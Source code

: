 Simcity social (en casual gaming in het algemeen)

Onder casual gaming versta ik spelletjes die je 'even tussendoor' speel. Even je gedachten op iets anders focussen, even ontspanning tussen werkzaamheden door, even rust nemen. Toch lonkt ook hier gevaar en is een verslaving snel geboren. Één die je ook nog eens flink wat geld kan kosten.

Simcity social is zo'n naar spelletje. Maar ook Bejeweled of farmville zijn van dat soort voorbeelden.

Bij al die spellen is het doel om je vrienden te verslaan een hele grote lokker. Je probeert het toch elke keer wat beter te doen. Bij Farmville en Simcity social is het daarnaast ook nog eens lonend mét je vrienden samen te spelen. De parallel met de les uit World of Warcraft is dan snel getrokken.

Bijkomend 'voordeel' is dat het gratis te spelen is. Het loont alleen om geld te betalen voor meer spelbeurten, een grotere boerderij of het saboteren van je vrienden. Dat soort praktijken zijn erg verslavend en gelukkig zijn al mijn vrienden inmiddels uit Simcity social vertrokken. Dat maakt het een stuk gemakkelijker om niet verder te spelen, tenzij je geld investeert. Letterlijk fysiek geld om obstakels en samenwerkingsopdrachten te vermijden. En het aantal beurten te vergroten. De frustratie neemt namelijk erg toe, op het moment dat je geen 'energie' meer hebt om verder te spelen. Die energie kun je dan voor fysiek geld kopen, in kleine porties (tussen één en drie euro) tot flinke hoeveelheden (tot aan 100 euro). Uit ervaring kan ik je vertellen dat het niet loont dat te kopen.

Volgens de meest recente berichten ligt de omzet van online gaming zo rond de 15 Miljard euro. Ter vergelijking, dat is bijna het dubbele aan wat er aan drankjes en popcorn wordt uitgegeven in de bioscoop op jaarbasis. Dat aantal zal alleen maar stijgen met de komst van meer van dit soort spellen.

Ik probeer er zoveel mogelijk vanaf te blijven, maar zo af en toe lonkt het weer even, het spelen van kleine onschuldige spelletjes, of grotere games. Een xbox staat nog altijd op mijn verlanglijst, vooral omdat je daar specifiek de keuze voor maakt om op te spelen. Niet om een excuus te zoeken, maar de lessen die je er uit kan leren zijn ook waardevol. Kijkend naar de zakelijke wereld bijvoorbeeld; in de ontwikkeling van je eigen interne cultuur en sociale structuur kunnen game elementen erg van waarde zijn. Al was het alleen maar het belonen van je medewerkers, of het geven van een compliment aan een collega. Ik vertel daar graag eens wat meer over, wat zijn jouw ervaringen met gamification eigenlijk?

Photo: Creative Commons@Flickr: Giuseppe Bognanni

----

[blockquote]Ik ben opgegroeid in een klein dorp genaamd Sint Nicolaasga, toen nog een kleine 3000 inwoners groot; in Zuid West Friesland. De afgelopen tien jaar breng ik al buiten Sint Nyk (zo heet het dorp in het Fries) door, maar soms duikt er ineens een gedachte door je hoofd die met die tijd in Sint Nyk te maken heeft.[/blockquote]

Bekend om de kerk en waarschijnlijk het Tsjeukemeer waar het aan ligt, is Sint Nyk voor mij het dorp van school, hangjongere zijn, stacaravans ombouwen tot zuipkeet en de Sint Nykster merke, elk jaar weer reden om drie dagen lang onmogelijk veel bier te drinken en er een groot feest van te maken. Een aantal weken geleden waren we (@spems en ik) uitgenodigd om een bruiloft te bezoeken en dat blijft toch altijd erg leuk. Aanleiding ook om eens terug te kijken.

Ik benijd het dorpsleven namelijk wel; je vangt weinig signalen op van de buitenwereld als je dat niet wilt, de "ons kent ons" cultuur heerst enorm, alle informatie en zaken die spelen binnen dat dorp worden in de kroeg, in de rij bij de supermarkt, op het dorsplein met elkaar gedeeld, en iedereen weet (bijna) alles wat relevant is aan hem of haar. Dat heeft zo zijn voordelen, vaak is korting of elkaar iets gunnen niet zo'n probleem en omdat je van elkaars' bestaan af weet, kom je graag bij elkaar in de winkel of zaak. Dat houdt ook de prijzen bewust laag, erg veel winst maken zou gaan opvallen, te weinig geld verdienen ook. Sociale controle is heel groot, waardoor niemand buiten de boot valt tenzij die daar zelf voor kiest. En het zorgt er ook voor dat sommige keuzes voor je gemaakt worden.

################

WHAT THE TASK REQUIRES >>
Restate the full material word for word.

ANSWER SECTION >>
Source code

: Simcity social (en casual gaming in het algemeen)

Onder casual gaming versta ik spelletjes die je 'even tussendoor' speel. Even je gedachten op iets anders focussen, even ontspanning tussen werkzaamheden door, even rust nemen. Toch lonkt ook hier gevaar en is een verslaving snel geboren. Één die je ook nog eens flink wat geld kan kosten.

Simcity social is zo'n naar spelletje. Maar ook Bejeweled of farmville zijn van dat soort voorbeelden.

Bij al die spellen is het doel om je vrienden te verslaan een hele grote lokker. Je probeert het toch elke keer wat beter te doen. Bij Farmville en Simcity social is het daarnaast ook nog eens lonend mét je vrienden samen te spelen. De parallel met de les uit World of Warcraft is dan snel getrokken.

Bijkomend 'voordeel' is dat het gratis te spelen is. Het loont alleen om geld te betalen voor meer spelbeurten, een grotere boerderij of het saboteren van je vrienden. Dat soort praktijken zijn erg verslavend en gelukkig zijn al mijn vrienden inmiddels uit Simcity social vertrokken. Dat maakt het een stuk gemakkelijker om niet verder te spelen, tenzij je geld investeert. Letterlijk fysiek geld om obstakels en samenwerkingsopdrachten te vermijden. En het aantal beurten te vergroten. De frustratie neemt namelijk erg toe, op het moment dat je geen 'energie' meer hebt om verder te spelen. Die energie kun je dan voor fysiek geld kopen, in kleine porties (tussen één en drie euro) tot flinke hoeveelheden (tot aan 100 euro). Uit ervaring kan ik je vertellen dat het niet loont dat te kopen.

Volgens de meest recente berichten ligt de omzet van online gaming zo rond de 15 Miljard euro. Ter vergelijking, dat is bijna het dubbele aan wat er aan drankjes en popcorn wordt uitgegeven in de bioscoop op jaarbasis. Dat aantal zal alleen maar stijgen met de komst van meer van dit soort spellen.

Ik probeer er zoveel mogelijk vanaf te blijven, maar zo af en toe lonkt het weer even, het spelen van kleine onschuldige spelletjes, of grotere games. Een xbox staat nog altijd op mijn verlanglijst, vooral omdat je daar specifiek de keuze voor maakt om op te spelen. Niet om een excuus te zoeken, maar de lessen die je er uit kan leren zijn ook waardevol. Kijkend naar de zakelijke wereld bijvoorbeeld; in de ontwikkeling van je eigen interne cultuur en sociale structuur kunnen game elementen erg van waarde zijn. Al was het alleen maar het belonen van je medewerkers, of het geven van een compliment aan een collega. Ik vertel daar graag eens wat meer over, wat zijn jouw ervaringen met gamification eigenlijk?

Photo: Creative Commons@Flickr: Giuseppe Bognanni

----

[blockquote]Ik ben opgegroeid in een klein dorp genaamd Sint Nicolaasga, toen nog een kleine 3000 inwoners groot; in Zuid West Friesland. De afgelopen tien jaar breng ik al buiten Sint Nyk (zo heet het dorp in het Fries) door, maar soms duikt er ineens een gedachte door je hoofd die met die tijd in Sint Nyk te maken heeft.[/blockquote]

Bekend om de kerk en waarschijnlijk het Tsjeukemeer waar het aan ligt, is Sint Nyk voor mij het dorp van school, hangjongere zijn, stacaravans ombouwen tot zuipkeet en de Sint Nykster merke, elk jaar weer reden om drie dagen lang onmogelijk veel bier te drinken en er een groot feest van te maken. Een aantal weken geleden waren we (@spems en ik) uitgenodigd om een bruiloft te bezoeken en dat blijft toch altijd erg leuk. Aanleiding ook om eens terug te kijken.

Ik benijd het dorpsleven namelijk wel; je vangt weinig signalen op van de buitenwereld als je dat niet wilt, de "ons kent ons" cultuur heerst enorm, alle informatie en zaken die spelen binnen dat dorp worden in de kroeg, in de rij bij de supermarkt, op het dorsplein met elkaar gedeeld, en iedereen weet (bijna) alles wat relevant is aan hem of haar. Dat heeft zo zijn voordelen, vaak is korting of elkaar iets gunnen niet zo'n probleem en omdat je van elkaars' bestaan af weet, kom je graag bij elkaar in de winkel of zaak. Dat houdt ook de prijzen bewust laag, erg veel winst maken zou gaan opvallen, te weinig geld verdienen ook. Sociale controle is heel groot, waardoor niemand buiten de boot valt tenzij die daar zelf voor kiest. En het zorgt er ook voor dat sommige keuzes voor je gemaakt worden.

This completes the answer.